Try it> Every line of the data below must be output exactly, with images left out.

Extracted entries>
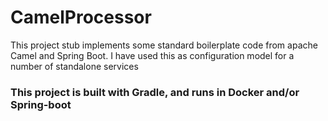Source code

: # CamelProcessor #
This project stub implements some standard boilerplate code from apache Camel and Spring Boot.
I have used this as configuration model for a number of standalone services

### This project is built with Gradle, and runs in Docker and/or Spring-boot ###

Answer below>
Source code

: # CamelProcessor #
This project stub implements some standard boilerplate code from apache Camel and Spring Boot.
I have used this as configuration model for a number of standalone services

### This project is built with Gradle, and runs in Docker and/or Spring-boot ###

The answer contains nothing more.